According to my well-thumbed copy of Edible, An Illustrated Guide to the World’s Food Plants (Washington, D.C.: National Geographic Society, 2008), buckwheat is not a true cereal but a dry fruit, which explains why it is “gluten-free.” This wonderful guide also noted that buckwheat is a “popular” crop due to its hardiness and that its “high nutritional value and nutty flavor have earned it a place in many traditional dishes, modern health foods, and medicinal treatments.” It is also noted that “buckwheat pancakes are known as blinis in Russia and galettes in France.”
Since I had skipped breakfast before the drive down to the Catskills, I was pleased when the friendly waitress took my order, instead of a plate of five pancakes, she offered the option of ordering three of each type of pancakes served up separately. No need to be Hamlet-like on making the decision on what type of pancake to order!
Thanks be given to the Phoenicia diner for the discovery that buckwheat pancakes are extraordinarily light, fluffy and tender with a delicate nutty flavor. By the way, the diner’s buttermilk pancakes were also perfectly made and delicious. In fact I can’t recall a more satisfying pancake meal.

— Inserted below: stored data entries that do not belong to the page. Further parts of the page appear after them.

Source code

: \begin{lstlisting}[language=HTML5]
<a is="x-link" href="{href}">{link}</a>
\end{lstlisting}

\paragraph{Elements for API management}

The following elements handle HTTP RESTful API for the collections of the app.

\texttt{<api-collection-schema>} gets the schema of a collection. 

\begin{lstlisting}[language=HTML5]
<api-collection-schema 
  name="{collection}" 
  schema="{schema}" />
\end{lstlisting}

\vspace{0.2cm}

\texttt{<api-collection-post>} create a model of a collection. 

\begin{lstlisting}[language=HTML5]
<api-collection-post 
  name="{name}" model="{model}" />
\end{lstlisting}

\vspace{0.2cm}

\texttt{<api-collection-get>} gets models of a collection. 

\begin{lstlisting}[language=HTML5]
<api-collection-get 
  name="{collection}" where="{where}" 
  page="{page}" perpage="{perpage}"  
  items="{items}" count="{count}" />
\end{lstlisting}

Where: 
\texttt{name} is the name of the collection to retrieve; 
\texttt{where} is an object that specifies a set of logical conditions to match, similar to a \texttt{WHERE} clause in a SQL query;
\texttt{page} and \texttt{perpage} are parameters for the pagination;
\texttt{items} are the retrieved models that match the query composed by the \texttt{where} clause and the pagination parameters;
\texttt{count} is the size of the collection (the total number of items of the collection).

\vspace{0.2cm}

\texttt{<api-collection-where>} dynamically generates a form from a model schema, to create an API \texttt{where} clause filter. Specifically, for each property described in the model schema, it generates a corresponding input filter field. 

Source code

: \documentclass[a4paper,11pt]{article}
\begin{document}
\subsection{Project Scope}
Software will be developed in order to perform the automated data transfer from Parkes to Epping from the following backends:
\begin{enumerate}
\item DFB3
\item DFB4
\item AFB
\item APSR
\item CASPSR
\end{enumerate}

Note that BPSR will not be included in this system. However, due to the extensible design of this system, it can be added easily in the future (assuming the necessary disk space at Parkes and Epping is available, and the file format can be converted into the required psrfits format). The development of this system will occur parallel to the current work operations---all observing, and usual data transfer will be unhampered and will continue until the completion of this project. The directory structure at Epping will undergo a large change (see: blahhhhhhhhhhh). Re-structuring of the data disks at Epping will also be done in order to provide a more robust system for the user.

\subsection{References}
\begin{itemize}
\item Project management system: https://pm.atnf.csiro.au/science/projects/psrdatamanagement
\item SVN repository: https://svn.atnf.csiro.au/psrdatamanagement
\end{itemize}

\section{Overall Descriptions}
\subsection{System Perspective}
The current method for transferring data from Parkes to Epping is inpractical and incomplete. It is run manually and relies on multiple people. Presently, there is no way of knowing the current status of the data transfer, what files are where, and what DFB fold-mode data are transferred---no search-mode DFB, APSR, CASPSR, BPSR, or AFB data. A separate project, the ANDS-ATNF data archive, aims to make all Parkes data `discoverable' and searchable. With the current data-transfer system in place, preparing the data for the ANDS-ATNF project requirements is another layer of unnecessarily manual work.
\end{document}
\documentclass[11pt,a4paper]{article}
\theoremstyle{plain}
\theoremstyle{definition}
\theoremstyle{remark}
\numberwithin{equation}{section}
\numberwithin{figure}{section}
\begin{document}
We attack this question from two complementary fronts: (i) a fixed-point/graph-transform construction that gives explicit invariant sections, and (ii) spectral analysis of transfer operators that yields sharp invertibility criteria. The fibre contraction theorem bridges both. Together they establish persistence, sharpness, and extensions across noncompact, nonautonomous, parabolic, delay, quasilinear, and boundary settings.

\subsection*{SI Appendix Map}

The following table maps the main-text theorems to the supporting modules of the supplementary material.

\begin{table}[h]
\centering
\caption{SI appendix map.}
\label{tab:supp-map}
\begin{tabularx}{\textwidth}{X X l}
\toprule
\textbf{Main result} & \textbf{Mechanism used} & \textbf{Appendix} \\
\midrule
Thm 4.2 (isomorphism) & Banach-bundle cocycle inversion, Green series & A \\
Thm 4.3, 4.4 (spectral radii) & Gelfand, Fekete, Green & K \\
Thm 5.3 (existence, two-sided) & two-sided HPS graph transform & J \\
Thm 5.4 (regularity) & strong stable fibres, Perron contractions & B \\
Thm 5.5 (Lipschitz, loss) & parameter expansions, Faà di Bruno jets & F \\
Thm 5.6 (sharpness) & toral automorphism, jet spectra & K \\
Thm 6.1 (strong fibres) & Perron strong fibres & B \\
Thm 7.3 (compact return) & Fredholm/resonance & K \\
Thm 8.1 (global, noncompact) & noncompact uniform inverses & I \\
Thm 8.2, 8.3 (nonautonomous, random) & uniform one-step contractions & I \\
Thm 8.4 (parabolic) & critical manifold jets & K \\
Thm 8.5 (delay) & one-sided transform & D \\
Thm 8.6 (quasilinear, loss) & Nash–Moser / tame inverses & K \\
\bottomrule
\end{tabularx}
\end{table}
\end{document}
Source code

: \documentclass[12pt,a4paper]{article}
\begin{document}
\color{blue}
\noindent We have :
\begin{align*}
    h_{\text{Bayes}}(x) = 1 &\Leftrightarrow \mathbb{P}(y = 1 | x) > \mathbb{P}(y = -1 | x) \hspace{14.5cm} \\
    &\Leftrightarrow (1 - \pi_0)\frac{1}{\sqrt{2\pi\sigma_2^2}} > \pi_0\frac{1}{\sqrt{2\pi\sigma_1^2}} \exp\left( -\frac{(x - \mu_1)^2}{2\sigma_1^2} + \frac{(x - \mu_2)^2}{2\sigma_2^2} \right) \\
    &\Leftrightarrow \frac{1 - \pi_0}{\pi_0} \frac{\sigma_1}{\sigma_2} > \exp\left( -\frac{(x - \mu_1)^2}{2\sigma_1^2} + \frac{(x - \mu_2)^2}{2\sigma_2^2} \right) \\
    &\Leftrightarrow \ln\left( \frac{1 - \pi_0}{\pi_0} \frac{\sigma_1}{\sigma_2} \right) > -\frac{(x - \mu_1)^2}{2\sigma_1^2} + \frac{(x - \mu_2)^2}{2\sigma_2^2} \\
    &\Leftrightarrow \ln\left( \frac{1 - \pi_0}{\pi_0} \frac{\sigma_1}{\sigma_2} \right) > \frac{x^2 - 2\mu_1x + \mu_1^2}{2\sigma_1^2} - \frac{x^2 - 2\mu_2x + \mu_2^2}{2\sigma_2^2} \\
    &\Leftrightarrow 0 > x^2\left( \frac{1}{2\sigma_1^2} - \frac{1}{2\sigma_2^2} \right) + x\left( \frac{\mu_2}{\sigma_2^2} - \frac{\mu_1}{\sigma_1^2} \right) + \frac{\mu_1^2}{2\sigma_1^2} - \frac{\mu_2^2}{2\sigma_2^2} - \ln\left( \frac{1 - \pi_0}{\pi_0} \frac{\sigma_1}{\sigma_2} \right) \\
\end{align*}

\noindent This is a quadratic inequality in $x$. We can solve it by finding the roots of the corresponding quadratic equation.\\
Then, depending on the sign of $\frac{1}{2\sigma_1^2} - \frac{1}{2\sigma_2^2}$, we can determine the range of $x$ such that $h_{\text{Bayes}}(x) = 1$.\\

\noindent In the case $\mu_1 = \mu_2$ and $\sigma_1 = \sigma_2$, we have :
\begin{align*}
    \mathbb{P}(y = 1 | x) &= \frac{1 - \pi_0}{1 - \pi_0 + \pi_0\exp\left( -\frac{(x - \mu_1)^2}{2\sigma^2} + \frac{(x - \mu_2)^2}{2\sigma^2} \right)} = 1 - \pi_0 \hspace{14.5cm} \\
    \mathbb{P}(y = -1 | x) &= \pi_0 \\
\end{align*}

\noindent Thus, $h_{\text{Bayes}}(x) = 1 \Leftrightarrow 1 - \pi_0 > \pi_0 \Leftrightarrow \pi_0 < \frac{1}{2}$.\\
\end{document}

On returning home, on my next visit to the Honest Weight Food Co-op, I made certain to stock up on buckwheat flour after googling for a buckwheat pancake recipe.
Elise Bauer’s recipe for buckwheat pancakes on Simply recipes is a winner! She uses buttermilk and describes the pancakes as “tangy, earthy, surprisingly fluffy, and gluten-free.” What especially was appealing, Bauer noted that she “experimented quite a bit with this recipe, including an egg, excluding an egg, all buckwheat flour, or half buckwheat, half all-purpose flour, and you know what? It’s all good.”
Bauer’s recipe yields 14 pancakes, so I decided to cut the ingredients in half. I also decided to use an egg, 100% buckwheat flour, to substitute kefir milk for buttermilk, and to use maple sugar instead of sugar. The result were very similar to the buckwheat pancakes served up at the Phoenicia Diner but not exactly the same. Although brownish in color, my buckwheat pancakes were not as dark brown as the diner’s. I’m guessing that the diner uses molasses as a sweetener? And next time I make buckwheat pancakes, I’m going to use molasses instead of maple sugar as a sweetener.
I’m also going to order a copy of the Phoenicia Diner Cookbook which was released back on March 3, 2020, close to the awful date when the pandemic era started in full force. I’ll view that cookbook purchase as a bit of yin to the yang (or vice versa, yang to the yin) of the pandemic! Perhaps there will be a recipe for the buckwheat pancakes, and I’ll see if my guess that the diner uses molasses in its recipe is correct!
Below is my recipe inspired by Elise Bauer’s on the Simply Recipes website, with the substitutions of ingredients noted above, and also for 7 pancakes instead of Bauer’s yield of 14.
Buckwheat Pancakes (makes 7 pancakes)
3/4 cup buckwheat flour
1 tbsp maple sugar
1/4 tsp sea salt
1/2 tsp baking soda
1 cup kefir milk
1 and 1/2 tbsp melted butter
1. Preheat skillet/griddle. I set an electric griddle at 325 degrees, use medium heat if using a griddle pan or skillet.
2. In a large bowl, whisk the flour, sugar, salt and baking soda until combined.
3. Pour the melted butter over the dry ingredients. Beat the egg and add to the dry ingredient as well as the cup of kefir milk.
4. Do not overmix, but stir until everything is combined.
5. Using a paper towel, grease the griddle with butter.
6. Ladle the batter onto the hot surface to the desired size, about 4-5 inches. Allow the pancake to cook for 2-3 minutes on the first side. Watch for bubbles on the surface of the pancake. Flip the pancake when bubbles start to rise to the surface at the center of the pancake. Cook for another 1-2 minutes, or until nicely browned.
7. Serve with maple syrup or with yogurt. Or even with some sour cream, treating the pancakes like Russian “blinis!”